About this Research Topic
From the 13th to 15th of June 2018, the French Society of Sport Psychology (FSSP) hosted its 6th International Congress at the University of Lausanne (Switzerland). This international symposium focused on the contribution of sport psychology to the double aims of physical, sports and artistic activities: improving the performance and developing the person. This congress invited researchers from the field of sport psychology to present their relevant research in the form of symposia or individual presentations. It also provided a space for sharing innovative experiences or professional practices in theme-related workshops specifically dedicated to sport psychology practitioners and mental trainers.
This Research Topic is focused on highlighting the topics that emerged from the presentations and discussions from this Congress. We welcome opinion articles that focus on current and hot themes of research related to performance, health and artistic dimensions in sports psychology. Specific five themes we would like to highlight in this collection are:
a) talent development;
b) brain activity signatures;
c) collective activity;
d) involvement in physical activity;
e) health in performing artists.
The collection will include 5 feature papers that will consist of two parts. The first part will be written by the key-note speakers that will summarize their presentations, key findings, and ideas. The second part will be written by invited researchers with the relevant expertise outlining recent, unexplored questions or recent developments on this same topic.

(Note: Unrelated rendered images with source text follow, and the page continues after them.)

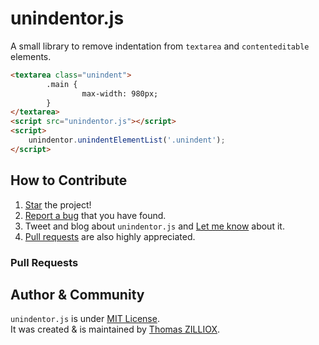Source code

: unindentor.js
===============

A small library to remove indentation from `textarea` and `contenteditable` elements.

```html
<textarea class="unindent">
		.main {
				max-width: 980px;
		}
</textarea>
<script src="unindentor.js"></script>
<script>
	unindentor.unindentElementList('.unindent');
</script>
```


How to Contribute
--------

1. [Star](https://github.com/tzi/unindentor.js/stargazers) the project!
2. [Report a bug](https://github.com/tzi/unindentor.js/issues/new) that you have found.
3. Tweet and blog about `unindentor.js` and [Let me know](https://twitter.com/iamtzi) about it.
4. [Pull requests](https://github.com/tzi/unindentor.js/blob/master/CONTRIBUTING.md) are also highly appreciated.

### Pull Requests


Author & Community
--------

`unindentor.js` is under [MIT License](http://opensource.org/licenses/MIT).<br>
It was created & is maintained by [Thomas ZILLIOX](http://tzi.fr).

For more details regarding the Symposium, you can visit the site: http://wp.unil.ch/sfps2018/
Keywords: talent development, collective activity, brain activity, performance, artists, health and physical activity
Important Note: All contributions to this Research Topic must be within the scope of the section and journal to which they are submitted, as defined in their mission statements. Frontiers reserves the right to guide an out-of-scope manuscript to a more suitable section or journal at any stage of peer review.